> **Data to process**:

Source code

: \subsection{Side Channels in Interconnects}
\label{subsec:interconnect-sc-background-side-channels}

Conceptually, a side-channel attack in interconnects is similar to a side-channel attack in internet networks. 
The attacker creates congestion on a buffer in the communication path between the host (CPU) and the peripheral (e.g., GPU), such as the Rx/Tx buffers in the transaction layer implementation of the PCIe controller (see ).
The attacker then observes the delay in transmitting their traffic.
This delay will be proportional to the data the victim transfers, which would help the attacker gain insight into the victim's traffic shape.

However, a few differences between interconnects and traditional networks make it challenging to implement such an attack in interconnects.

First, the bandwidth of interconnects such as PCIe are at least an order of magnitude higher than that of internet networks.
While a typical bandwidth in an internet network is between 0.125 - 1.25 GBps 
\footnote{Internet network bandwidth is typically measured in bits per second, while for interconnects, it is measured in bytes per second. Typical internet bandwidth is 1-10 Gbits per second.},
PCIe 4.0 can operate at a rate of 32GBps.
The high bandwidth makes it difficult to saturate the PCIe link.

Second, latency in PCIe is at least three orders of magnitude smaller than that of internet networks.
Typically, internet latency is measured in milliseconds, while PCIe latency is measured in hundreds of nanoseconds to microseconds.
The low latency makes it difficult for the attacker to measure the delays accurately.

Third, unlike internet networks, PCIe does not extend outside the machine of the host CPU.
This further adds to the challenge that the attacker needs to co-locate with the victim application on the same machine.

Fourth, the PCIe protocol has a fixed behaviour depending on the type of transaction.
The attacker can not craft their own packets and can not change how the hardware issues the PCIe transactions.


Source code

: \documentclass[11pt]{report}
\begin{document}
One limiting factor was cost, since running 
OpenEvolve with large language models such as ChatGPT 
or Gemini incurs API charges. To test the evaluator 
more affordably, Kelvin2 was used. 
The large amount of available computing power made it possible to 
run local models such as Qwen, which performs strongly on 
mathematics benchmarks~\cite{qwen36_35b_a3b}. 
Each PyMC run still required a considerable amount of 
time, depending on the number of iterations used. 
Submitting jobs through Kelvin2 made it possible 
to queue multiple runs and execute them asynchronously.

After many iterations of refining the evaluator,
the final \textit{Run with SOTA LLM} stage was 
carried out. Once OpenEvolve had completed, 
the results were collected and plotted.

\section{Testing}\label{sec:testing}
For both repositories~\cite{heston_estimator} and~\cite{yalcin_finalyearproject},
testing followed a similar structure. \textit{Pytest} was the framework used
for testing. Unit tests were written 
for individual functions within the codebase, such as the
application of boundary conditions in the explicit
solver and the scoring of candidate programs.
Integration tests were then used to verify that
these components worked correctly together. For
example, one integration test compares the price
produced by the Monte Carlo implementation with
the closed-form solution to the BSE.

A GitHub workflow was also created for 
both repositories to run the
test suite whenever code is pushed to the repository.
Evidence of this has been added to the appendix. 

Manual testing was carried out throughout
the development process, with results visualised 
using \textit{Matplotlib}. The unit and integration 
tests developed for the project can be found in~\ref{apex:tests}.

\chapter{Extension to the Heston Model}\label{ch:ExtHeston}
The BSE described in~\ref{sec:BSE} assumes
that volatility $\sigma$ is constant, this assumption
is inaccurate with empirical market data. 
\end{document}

> **Aim of the exercise**: What you give back should be exactly the lines of the data above from the line with "time, depending on" through the line with "application of boundary", both of those included, and nothing more.

> **Exercise response**:
time, depending on the number of iterations used. 
Submitting jobs through Kelvin2 made it possible 
to queue multiple runs and execute them asynchronously.

After many iterations of refining the evaluator,
the final \textit{Run with SOTA LLM} stage was 
carried out. Once OpenEvolve had completed, 
the results were collected and plotted.

\section{Testing}\label{sec:testing}
For both repositories~\cite{heston_estimator} and~\cite{yalcin_finalyearproject},
testing followed a similar structure. \textit{Pytest} was the framework used
for testing. Unit tests were written 
for individual functions within the codebase, such as the
application of boundary conditions in the explicit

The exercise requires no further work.